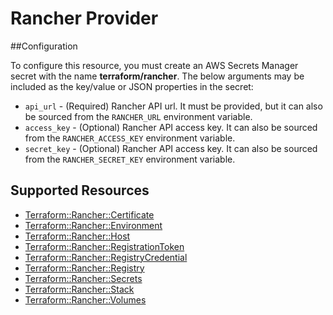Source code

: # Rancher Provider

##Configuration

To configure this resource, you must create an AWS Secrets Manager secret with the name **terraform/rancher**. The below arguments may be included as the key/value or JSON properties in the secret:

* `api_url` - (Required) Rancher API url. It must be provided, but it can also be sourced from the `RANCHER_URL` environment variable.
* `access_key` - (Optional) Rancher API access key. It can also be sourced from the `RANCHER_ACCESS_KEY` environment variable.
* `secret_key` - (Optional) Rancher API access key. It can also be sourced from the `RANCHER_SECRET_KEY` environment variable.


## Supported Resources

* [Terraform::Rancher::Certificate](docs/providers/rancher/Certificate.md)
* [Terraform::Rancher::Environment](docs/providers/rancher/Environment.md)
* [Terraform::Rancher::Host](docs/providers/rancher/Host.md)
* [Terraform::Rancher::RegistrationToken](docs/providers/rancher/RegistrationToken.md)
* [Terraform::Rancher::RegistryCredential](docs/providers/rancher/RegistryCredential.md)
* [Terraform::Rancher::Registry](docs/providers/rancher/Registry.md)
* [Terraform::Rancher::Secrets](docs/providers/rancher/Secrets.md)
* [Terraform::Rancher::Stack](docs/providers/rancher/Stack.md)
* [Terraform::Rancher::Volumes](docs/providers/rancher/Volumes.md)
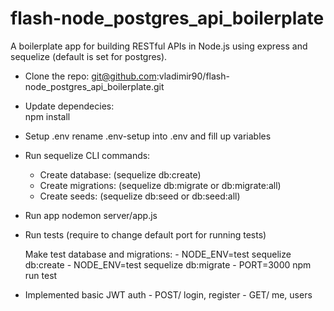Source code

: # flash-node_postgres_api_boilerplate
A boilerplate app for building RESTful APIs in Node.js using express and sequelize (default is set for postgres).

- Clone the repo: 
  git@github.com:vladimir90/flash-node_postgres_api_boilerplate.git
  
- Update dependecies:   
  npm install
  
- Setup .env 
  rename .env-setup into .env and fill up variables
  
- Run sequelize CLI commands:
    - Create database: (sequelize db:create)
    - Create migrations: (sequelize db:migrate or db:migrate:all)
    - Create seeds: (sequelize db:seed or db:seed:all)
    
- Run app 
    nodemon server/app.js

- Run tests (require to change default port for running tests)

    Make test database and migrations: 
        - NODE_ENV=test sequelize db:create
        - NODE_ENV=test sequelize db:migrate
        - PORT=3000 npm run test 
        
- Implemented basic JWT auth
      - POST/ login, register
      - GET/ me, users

----

» **Try it**
Produce an exact reprint of the entries, dropping the images.

» **Solution to this problem**
Source code

: # Rancher Provider

##Configuration

To configure this resource, you must create an AWS Secrets Manager secret with the name **terraform/rancher**. The below arguments may be included as the key/value or JSON properties in the secret:

* `api_url` - (Required) Rancher API url. It must be provided, but it can also be sourced from the `RANCHER_URL` environment variable.
* `access_key` - (Optional) Rancher API access key. It can also be sourced from the `RANCHER_ACCESS_KEY` environment variable.
* `secret_key` - (Optional) Rancher API access key. It can also be sourced from the `RANCHER_SECRET_KEY` environment variable.


## Supported Resources

* [Terraform::Rancher::Certificate](docs/providers/rancher/Certificate.md)
* [Terraform::Rancher::Environment](docs/providers/rancher/Environment.md)
* [Terraform::Rancher::Host](docs/providers/rancher/Host.md)
* [Terraform::Rancher::RegistrationToken](docs/providers/rancher/RegistrationToken.md)
* [Terraform::Rancher::RegistryCredential](docs/providers/rancher/RegistryCredential.md)
* [Terraform::Rancher::Registry](docs/providers/rancher/Registry.md)
* [Terraform::Rancher::Secrets](docs/providers/rancher/Secrets.md)
* [Terraform::Rancher::Stack](docs/providers/rancher/Stack.md)
* [Terraform::Rancher::Volumes](docs/providers/rancher/Volumes.md)
Source code

: # flash-node_postgres_api_boilerplate
A boilerplate app for building RESTful APIs in Node.js using express and sequelize (default is set for postgres).

- Clone the repo: 
  git@github.com:vladimir90/flash-node_postgres_api_boilerplate.git
  
- Update dependecies:   
  npm install
  
- Setup .env 
  rename .env-setup into .env and fill up variables
  
- Run sequelize CLI commands:
    - Create database: (sequelize db:create)
    - Create migrations: (sequelize db:migrate or db:migrate:all)
    - Create seeds: (sequelize db:seed or db:seed:all)
    
- Run app 
    nodemon server/app.js

- Run tests (require to change default port for running tests)

    Make test database and migrations: 
        - NODE_ENV=test sequelize db:create
        - NODE_ENV=test sequelize db:migrate
        - PORT=3000 npm run test 
        
- Implemented basic JWT auth
      - POST/ login, register
      - GET/ me, users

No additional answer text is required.